PORDENONE 28 ottobre 2016. 27 milioni di euro deliberati (+86% rispetto al 2014-2015), erogazioni per oltre 15 milioni di euro (+34%), costi operativi in diminuzione (-14% rispetto al 2014-2015, in ulteriore calo rispetto al 2013), un risultato netto dopo le imposte positivo (€ 437.584) e in linea con il ruolo di interesse pubblico della Società.

Con questi numeri, il Presidente di Finest Mauro Del Savio ha portato oggi all’approvazione dei Soci il Bilancio d’esercizio 2015-2016.

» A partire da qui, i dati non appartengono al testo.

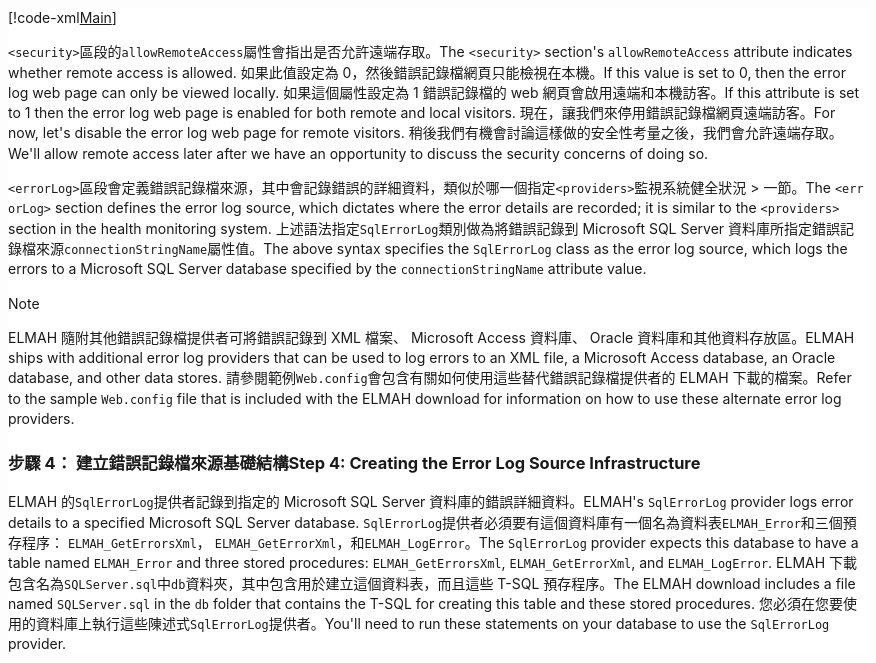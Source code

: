 [!code-xml[Main](logging-error-details-with-elmah-cs/samples/sample4.xml)]

<span data-ttu-id="7e7ba-191">`<security>`區段的`allowRemoteAccess`屬性會指出是否允許遠端存取。</span><span class="sxs-lookup"><span data-stu-id="7e7ba-191">The `<security>` section's `allowRemoteAccess` attribute indicates whether remote access is allowed.</span></span> <span data-ttu-id="7e7ba-192">如果此值設定為 0，然後錯誤記錄檔網頁只能檢視在本機。</span><span class="sxs-lookup"><span data-stu-id="7e7ba-192">If this value is set to 0, then the error log web page can only be viewed locally.</span></span> <span data-ttu-id="7e7ba-193">如果這個屬性設定為 1 錯誤記錄檔的 web 網頁會啟用遠端和本機訪客。</span><span class="sxs-lookup"><span data-stu-id="7e7ba-193">If this attribute is set to 1 then the error log web page is enabled for both remote and local visitors.</span></span> <span data-ttu-id="7e7ba-194">現在，讓我們來停用錯誤記錄檔網頁遠端訪客。</span><span class="sxs-lookup"><span data-stu-id="7e7ba-194">For now, let's disable the error log web page for remote visitors.</span></span> <span data-ttu-id="7e7ba-195">稍後我們有機會討論這樣做的安全性考量之後，我們會允許遠端存取。</span><span class="sxs-lookup"><span data-stu-id="7e7ba-195">We'll allow remote access later after we have an opportunity to discuss the security concerns of doing so.</span></span>

<span data-ttu-id="7e7ba-196">`<errorLog>`區段會定義錯誤記錄檔來源，其中會記錄錯誤的詳細資料，類似於哪一個指定`<providers>`監視系統健全狀況 > 一節。</span><span class="sxs-lookup"><span data-stu-id="7e7ba-196">The `<errorLog>` section defines the error log source, which dictates where the error details are recorded; it is similar to the `<providers>` section in the health monitoring system.</span></span> <span data-ttu-id="7e7ba-197">上述語法指定`SqlErrorLog`類別做為將錯誤記錄到 Microsoft SQL Server 資料庫所指定錯誤記錄檔來源`connectionStringName`屬性值。</span><span class="sxs-lookup"><span data-stu-id="7e7ba-197">The above syntax specifies the `SqlErrorLog` class as the error log source, which logs the errors to a Microsoft SQL Server database specified by the `connectionStringName` attribute value.</span></span>

> [!NOTE]
> <span data-ttu-id="7e7ba-198">ELMAH 隨附其他錯誤記錄檔提供者可將錯誤記錄到 XML 檔案、 Microsoft Access 資料庫、 Oracle 資料庫和其他資料存放區。</span><span class="sxs-lookup"><span data-stu-id="7e7ba-198">ELMAH ships with additional error log providers that can be used to log errors to an XML file, a Microsoft Access database, an Oracle database, and other data stores.</span></span> <span data-ttu-id="7e7ba-199">請參閱範例`Web.config`會包含有關如何使用這些替代錯誤記錄檔提供者的 ELMAH 下載的檔案。</span><span class="sxs-lookup"><span data-stu-id="7e7ba-199">Refer to the sample `Web.config` file that is included with the ELMAH download for information on how to use these alternate error log providers.</span></span>


### <a name="step-4-creating-the-error-log-source-infrastructure"></a><span data-ttu-id="7e7ba-200">步驟 4： 建立錯誤記錄檔來源基礎結構</span><span class="sxs-lookup"><span data-stu-id="7e7ba-200">Step 4: Creating the Error Log Source Infrastructure</span></span>

<span data-ttu-id="7e7ba-201">ELMAH 的`SqlErrorLog`提供者記錄到指定的 Microsoft SQL Server 資料庫的錯誤詳細資料。</span><span class="sxs-lookup"><span data-stu-id="7e7ba-201">ELMAH's `SqlErrorLog` provider logs error details to a specified Microsoft SQL Server database.</span></span> <span data-ttu-id="7e7ba-202">`SqlErrorLog`提供者必須要有這個資料庫有一個名為資料表`ELMAH_Error`和三個預存程序： `ELMAH_GetErrorsXml`， `ELMAH_GetErrorXml`，和`ELMAH_LogError`。</span><span class="sxs-lookup"><span data-stu-id="7e7ba-202">The `SqlErrorLog` provider expects this database to have a table named `ELMAH_Error` and three stored procedures: `ELMAH_GetErrorsXml`, `ELMAH_GetErrorXml`, and `ELMAH_LogError`.</span></span> <span data-ttu-id="7e7ba-203">ELMAH 下載包含名為`SQLServer.sql`中`db`資料夾，其中包含用於建立這個資料表，而且這些 T-SQL 預存程序。</span><span class="sxs-lookup"><span data-stu-id="7e7ba-203">The ELMAH download includes a file named `SQLServer.sql` in the `db` folder that contains the T-SQL for creating this table and these stored procedures.</span></span> <span data-ttu-id="7e7ba-204">您必須在您要使用的資料庫上執行這些陳述式`SqlErrorLog`提供者。</span><span class="sxs-lookup"><span data-stu-id="7e7ba-204">You'll need to run these statements on your database to use the `SqlErrorLog` provider.</span></span>
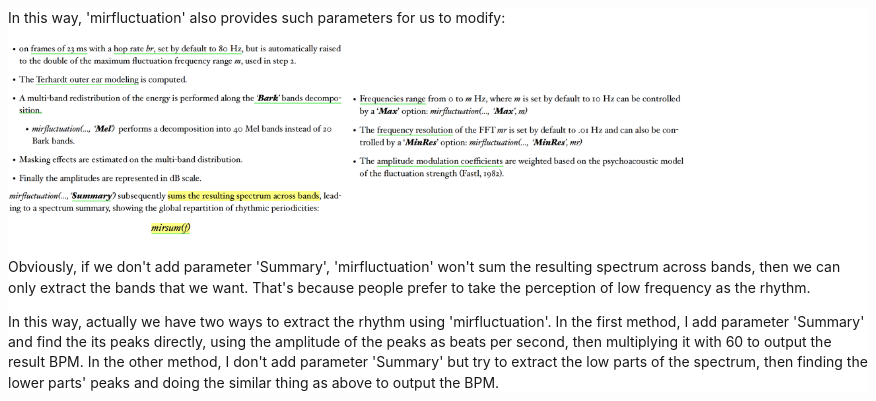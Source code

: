 In this way, 'mirfluctuation' also provides such parameters for us to modify:

<img src="./assets/截屏2023-03-11 22.48.06.png" alt="截屏2023-03-11 22.48.06" style="zoom: 33%;" />

<img src="./assets/截屏2023-03-11 22.48.17.png" alt="截屏2023-03-11 22.48.17" style="zoom:33%;" />

<img src="./assets/截屏2023-03-11 22.49.25.png" alt="截屏2023-03-11 22.49.25" style="zoom:33%;" />

  Obviously, if we don't add parameter 'Summary', 'mirfluctuation' won't sum the resulting spectrum across bands, then we can only extract the bands that we want. That's because people prefer to take the perception of low frequency as the rhythm.

  In this way, actually we have two ways to extract the rhythm using 'mirfluctuation'. In the first method, I add parameter 'Summary' and find the its peaks directly, using the amplitude of the peaks as beats per second, then multiplying it with 60 to output the result BPM. In the other method, I don't add parameter 'Summary' but try to extract the low parts of the spectrum, then finding the lower parts' peaks and doing the similar thing as above to output the BPM.
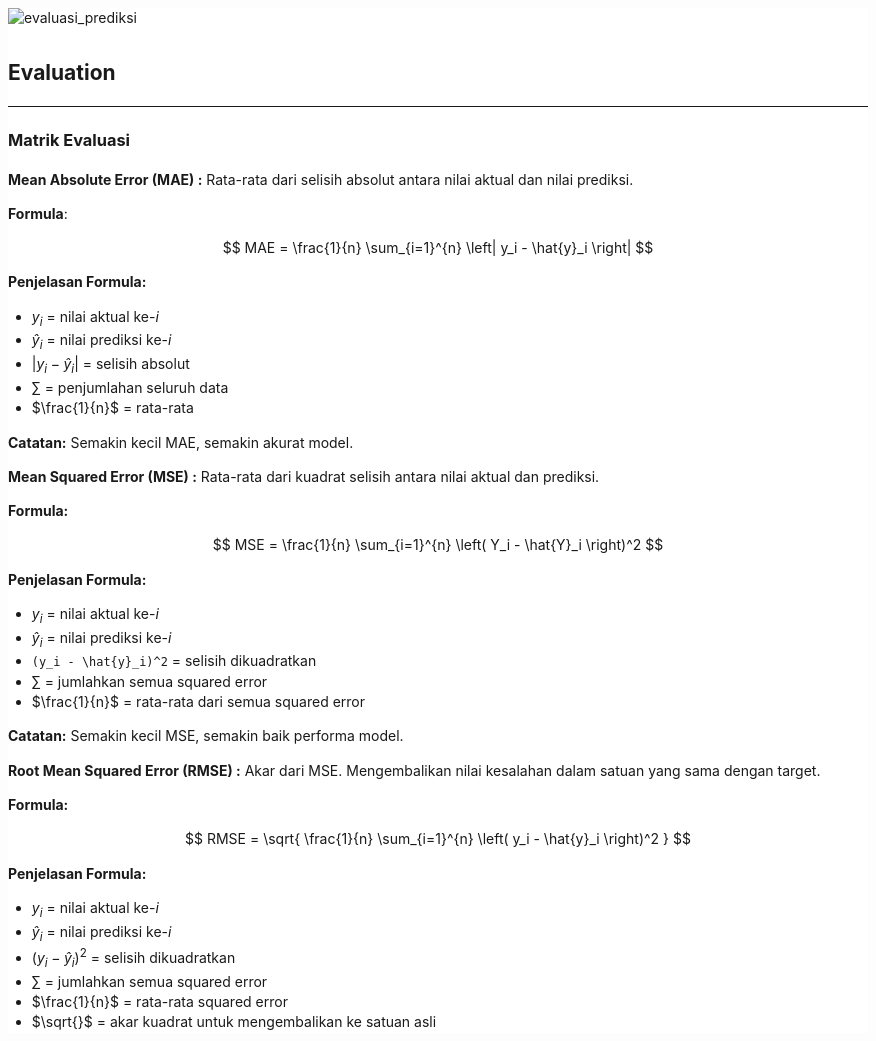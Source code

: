 ![evaluasi_prediksi](https://github.com/user-attachments/assets/1d6a1ff1-a66e-4c94-9024-6eddb2e8fa2c)

## Evaluation

---

### Matrik Evaluasi

**Mean Absolute Error (MAE) :** Rata-rata dari selisih absolut antara nilai aktual dan nilai prediksi.

**Formula**:

$$
MAE = \frac{1}{n} \sum_{i=1}^{n} \left| y_i - \hat{y}_i \right|
$$

**Penjelasan Formula:**

* $y_i$ = nilai aktual ke-$i$
* $\hat{y}_i$ = nilai prediksi ke-$i$
* $|y_i - \hat{y}_i|$ = selisih absolut
* $\sum$ = penjumlahan seluruh data
* $\frac{1}{n}$ = rata-rata

**Catatan:** Semakin kecil MAE, semakin akurat model.

**Mean Squared Error (MSE) :** Rata-rata dari kuadrat selisih antara nilai aktual dan prediksi.

**Formula:**

$$
MSE = \frac{1}{n} \sum_{i=1}^{n} \left( Y_i - \hat{Y}_i \right)^2
$$

**Penjelasan Formula:**

* $y_i$ = nilai aktual ke-$i$
* $\hat{y}_i$ = nilai prediksi ke-$i$
* `(y_i - \hat{y}_i)^2` = selisih dikuadratkan
* $\sum$ = jumlahkan semua squared error
* $\frac{1}{n}$ = rata-rata dari semua squared error

**Catatan:** Semakin kecil MSE, semakin baik performa model.

**Root Mean Squared Error (RMSE) :** Akar dari MSE. Mengembalikan nilai kesalahan dalam satuan yang sama dengan target.

**Formula:**

$$
RMSE = \sqrt{ \frac{1}{n} \sum_{i=1}^{n} \left( y_i - \hat{y}_i \right)^2 }
$$

**Penjelasan Formula:**

* $y_i$ = nilai aktual ke-$i$
* $\hat{y}_i$ = nilai prediksi ke-$i$
* $(y_i - \hat{y}_i)^2$ = selisih dikuadratkan
* $\sum$ = jumlahkan semua squared error
* $\frac{1}{n}$ = rata-rata squared error
* $\sqrt{}$ = akar kuadrat untuk mengembalikan ke satuan asli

"Un buon bilancio, che rispecchia le qualità di questa Società, capace di iniettare capitali e finanza sul territorio assumendosi un rischio imprenditoriale molto alto, ma riuscendo comunque a mantenere i propri conti in equilibrio, anche in tempi di ripresa economica ancora poco efficace" – ha dichiarato Mauro Del Savio. "Oggi siamo la Società italiana con più partecipate nell’Area dell’Europa centro-orientale e balcanica (75 in portafoglio, per oltre 100 mln di euro investiti da Finest) e stiamo lavorando molto bene anche nei Paesi MED, acquisiti per legge nel 2014, tanto che Spagna e Turchia rappresentano il 29% delle erogazioni di questo esercizio. Abbiamo investito sulla filiera internazionale, consapevoli che il nostro principale compito è generare valore e redistribuirlo, in termini di occupazione e ricadute economiche positive sul nostro territorio. In 25 anni di attività abbiamo generato investimenti per oltre 2 mld di euro: un volano per l’economia da non sottostimare" ha concluso Mauro Del Savio.

Tra i settori di investimento di maggior traino si riconferma l’agroalimentare (+37% rispetto al 2014-2015), che nell’esercizio rappresenta la fetta più importante degli investimenti di Finest. Seguono i comparti tipici del Nordest, tra cui meccanica/elettromeccanica, metallurgico, automotive, plastica e imballaggi e chimico. In ripresa, seppur modesta, anche il settore legno.

In relazione alla strategia di internazionalizzazione adottata dalle imprese, il Direttore Eros Goi precisa: "Ha prevalso nell’esercizio la logica della catena del valore (94%), con aziende anche di piccole dimensioni che si sono mosse come multinazionali, puntando alla crescita della propria competitività globale; è in drastica diminuzione il numero delle imprese che subiscono l’internazionalizzazione (i cosiddetti follower, scesi dal 12 all’1% nell’esercizio). Un segnale positivo, che indica una maturazione delle nostre imprese e una maggiore lungimiranza nelle scelte di presidio dei mercati a lungo termine, che nei fatti rende la nostra economia locale più stabile e competitiva" ha concluso Goi.